Search through the entries for the word "mathbf" and copy every line that has it.

○ ○ ○ ○ ○ ○ ○

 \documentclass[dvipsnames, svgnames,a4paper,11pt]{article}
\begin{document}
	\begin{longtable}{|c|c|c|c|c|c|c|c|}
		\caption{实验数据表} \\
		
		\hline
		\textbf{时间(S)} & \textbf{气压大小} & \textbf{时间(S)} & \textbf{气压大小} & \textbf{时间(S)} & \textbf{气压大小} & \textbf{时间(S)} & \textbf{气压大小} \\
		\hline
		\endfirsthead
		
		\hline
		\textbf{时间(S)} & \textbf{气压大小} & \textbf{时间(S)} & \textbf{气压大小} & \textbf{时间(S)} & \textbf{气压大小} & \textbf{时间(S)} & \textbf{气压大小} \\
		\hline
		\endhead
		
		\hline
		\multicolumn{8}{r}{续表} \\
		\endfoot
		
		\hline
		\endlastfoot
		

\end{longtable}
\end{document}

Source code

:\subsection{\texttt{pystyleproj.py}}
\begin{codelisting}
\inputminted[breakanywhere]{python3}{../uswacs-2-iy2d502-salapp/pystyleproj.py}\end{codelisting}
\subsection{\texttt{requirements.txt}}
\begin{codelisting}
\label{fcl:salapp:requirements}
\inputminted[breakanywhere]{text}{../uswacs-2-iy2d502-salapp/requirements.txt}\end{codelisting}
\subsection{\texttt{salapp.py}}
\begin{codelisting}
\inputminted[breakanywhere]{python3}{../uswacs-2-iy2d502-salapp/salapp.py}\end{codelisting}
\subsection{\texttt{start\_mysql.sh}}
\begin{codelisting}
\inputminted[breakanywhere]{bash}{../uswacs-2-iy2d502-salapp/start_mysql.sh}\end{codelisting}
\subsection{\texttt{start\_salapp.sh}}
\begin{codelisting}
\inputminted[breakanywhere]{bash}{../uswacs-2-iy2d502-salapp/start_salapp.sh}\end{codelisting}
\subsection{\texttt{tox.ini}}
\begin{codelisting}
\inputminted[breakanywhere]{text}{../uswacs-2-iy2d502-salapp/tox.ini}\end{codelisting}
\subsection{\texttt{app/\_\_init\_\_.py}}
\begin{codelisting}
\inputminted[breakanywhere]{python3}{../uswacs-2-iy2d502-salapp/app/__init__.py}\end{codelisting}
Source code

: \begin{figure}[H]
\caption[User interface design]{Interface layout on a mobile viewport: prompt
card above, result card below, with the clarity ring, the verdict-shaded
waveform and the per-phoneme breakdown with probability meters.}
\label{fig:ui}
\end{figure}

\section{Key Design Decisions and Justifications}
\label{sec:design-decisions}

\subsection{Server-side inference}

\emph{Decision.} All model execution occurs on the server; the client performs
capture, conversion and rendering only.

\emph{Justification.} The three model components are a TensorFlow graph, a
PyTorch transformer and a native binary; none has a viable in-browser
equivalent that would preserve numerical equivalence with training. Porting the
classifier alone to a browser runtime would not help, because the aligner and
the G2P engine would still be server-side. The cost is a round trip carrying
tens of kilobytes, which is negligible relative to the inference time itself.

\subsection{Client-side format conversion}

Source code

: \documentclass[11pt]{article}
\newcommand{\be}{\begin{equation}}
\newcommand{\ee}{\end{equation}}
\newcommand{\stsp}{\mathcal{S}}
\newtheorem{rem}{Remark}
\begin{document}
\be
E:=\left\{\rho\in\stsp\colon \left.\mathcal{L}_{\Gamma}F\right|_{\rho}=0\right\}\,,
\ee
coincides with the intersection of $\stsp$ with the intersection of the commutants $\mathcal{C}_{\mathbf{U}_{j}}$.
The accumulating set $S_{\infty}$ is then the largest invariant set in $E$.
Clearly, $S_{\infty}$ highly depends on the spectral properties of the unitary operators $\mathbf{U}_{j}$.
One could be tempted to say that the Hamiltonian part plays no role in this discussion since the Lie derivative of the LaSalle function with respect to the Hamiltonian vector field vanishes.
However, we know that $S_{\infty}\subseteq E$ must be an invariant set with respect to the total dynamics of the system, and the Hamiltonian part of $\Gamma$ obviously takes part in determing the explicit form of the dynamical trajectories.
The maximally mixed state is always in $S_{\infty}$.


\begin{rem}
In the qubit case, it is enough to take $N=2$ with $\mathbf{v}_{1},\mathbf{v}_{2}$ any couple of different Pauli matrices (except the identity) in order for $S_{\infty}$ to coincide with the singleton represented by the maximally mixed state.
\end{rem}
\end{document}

○ ○ ○ ○ ○ ○ ○

• **ANSWER TO THE EXERCISE**
coincides with the intersection of $\stsp$ with the intersection of the commutants $\mathcal{C}_{\mathbf{U}_{j}}$.
Clearly, $S_{\infty}$ highly depends on the spectral properties of the unitary operators $\mathbf{U}_{j}$.
In the qubit case, it is enough to take $N=2$ with $\mathbf{v}_{1},\mathbf{v}_{2}$ any couple of different Pauli matrices (except the identity) in order for $S_{\infty}$ to coincide with the singleton represented by the maximally mixed state.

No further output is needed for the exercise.